Today we honor two venerable American institutions.
On this date in 1864 Abraham Lincoln signed the land grant preserving Yosemite Valley.
According to the Library of Congress:
The legislation provided California with 39,000 acres of the Yosemite Valley and the nearby Mariposa Big Tree Grove “upon the express conditions that the premises shall be held for public use, resort, and recreation.”

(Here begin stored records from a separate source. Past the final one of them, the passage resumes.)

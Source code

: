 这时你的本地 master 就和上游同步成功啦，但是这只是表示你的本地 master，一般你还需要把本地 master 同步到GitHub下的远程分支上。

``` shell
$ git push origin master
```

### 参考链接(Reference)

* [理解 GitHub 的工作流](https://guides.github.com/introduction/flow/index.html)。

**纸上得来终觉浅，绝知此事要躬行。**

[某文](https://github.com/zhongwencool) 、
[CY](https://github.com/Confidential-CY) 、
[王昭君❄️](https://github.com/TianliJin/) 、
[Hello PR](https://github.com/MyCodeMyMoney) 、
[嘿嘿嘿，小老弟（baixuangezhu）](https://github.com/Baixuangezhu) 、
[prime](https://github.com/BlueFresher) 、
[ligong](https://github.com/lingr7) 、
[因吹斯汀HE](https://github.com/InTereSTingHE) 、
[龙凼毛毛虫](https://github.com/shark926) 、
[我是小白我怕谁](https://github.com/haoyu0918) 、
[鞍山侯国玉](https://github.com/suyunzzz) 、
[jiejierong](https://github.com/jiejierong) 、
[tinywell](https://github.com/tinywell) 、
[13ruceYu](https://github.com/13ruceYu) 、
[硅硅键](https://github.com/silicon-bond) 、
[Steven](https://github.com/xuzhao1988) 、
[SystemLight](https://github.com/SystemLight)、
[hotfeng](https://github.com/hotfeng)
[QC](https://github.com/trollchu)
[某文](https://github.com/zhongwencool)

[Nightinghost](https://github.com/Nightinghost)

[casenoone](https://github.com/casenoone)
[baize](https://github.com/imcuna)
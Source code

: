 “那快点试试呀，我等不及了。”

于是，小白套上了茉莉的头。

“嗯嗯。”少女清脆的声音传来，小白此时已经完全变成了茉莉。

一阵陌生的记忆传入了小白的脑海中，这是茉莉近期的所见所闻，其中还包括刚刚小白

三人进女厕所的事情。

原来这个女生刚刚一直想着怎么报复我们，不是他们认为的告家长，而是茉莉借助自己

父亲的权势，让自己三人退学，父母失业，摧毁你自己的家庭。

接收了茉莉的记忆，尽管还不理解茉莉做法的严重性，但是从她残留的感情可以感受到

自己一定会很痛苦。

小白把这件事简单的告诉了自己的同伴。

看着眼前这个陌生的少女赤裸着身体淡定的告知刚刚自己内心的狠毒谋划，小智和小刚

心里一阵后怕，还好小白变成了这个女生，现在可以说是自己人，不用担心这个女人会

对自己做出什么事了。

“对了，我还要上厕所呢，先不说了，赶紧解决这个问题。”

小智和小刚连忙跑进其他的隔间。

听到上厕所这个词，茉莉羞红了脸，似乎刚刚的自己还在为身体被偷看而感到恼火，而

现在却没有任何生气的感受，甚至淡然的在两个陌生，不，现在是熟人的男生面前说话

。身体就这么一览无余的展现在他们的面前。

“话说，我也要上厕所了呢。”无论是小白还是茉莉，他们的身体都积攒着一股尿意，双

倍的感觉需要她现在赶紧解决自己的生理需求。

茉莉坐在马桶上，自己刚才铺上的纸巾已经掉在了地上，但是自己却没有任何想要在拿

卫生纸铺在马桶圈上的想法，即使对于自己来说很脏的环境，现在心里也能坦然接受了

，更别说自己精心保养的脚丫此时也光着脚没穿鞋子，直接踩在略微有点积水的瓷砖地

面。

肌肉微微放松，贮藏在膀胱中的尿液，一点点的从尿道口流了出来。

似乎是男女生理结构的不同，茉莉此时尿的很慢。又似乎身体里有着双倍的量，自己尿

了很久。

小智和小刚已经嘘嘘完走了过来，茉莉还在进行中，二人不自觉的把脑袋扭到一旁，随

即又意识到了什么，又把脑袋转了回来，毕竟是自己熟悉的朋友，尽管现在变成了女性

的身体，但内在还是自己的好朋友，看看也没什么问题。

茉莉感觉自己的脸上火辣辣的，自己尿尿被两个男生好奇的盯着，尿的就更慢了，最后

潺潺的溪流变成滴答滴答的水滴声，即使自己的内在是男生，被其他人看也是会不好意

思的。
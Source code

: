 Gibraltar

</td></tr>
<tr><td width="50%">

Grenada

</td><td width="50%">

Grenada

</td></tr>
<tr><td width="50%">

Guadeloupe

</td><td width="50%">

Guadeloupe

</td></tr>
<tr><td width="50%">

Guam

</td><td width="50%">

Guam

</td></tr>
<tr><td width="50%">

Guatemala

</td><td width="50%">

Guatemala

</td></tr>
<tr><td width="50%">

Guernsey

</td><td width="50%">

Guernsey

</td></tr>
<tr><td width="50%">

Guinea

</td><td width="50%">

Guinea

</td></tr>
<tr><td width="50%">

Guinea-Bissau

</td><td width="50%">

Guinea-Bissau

The newly-appointed Yosemite Board of Park Commissioners confronted the dual task of preserving the magnificent landscape while providing for public recreation. With amazing foresight, board member and landscape architect Frederick Law Olmsted noted these goals could conflict. In his August 9, 1865 Draft of Preliminary Report upon the Yosemite and Big Tree Grove, Olmsted warns “the slight harm which the few hundred visitors of this year might do, if no care were taken to prevent it, would not be slight, if it should be repeated by millions.”
And Lena Horne is 92.
Even in her eighties, the legendary Lena Horne has a quality of timelessness about her. Elegant and wise, she personifies both the glamour of Hollywood and the reality of a lifetime spent battling racial and social injustice. Pushed by an ambitious mother into the chorus line of the Cotton Club when she was sixteen, and maneuvered into a film career by the N.A.A.C.P., she was the first African American signed to a long-term studio contract. In her rise beyond Hollywood’s racial stereotypes of maids, butlers, and African natives, she achieved true stardom on the silver screen, and became a catalyst for change even beyond the glittery fringes of studio life.
Elsewhere —
Vincent D’Onofrio is 50.
Deirdre Lovejoy — Rhonda Pearlman of The Wire — is 47.
Mike Tyson is 43.
Michael Phelps is 24.
38 years ago today the 26th amendment was ratified by Ohio, the required 38th state. The amendment lowered the voting age to 18.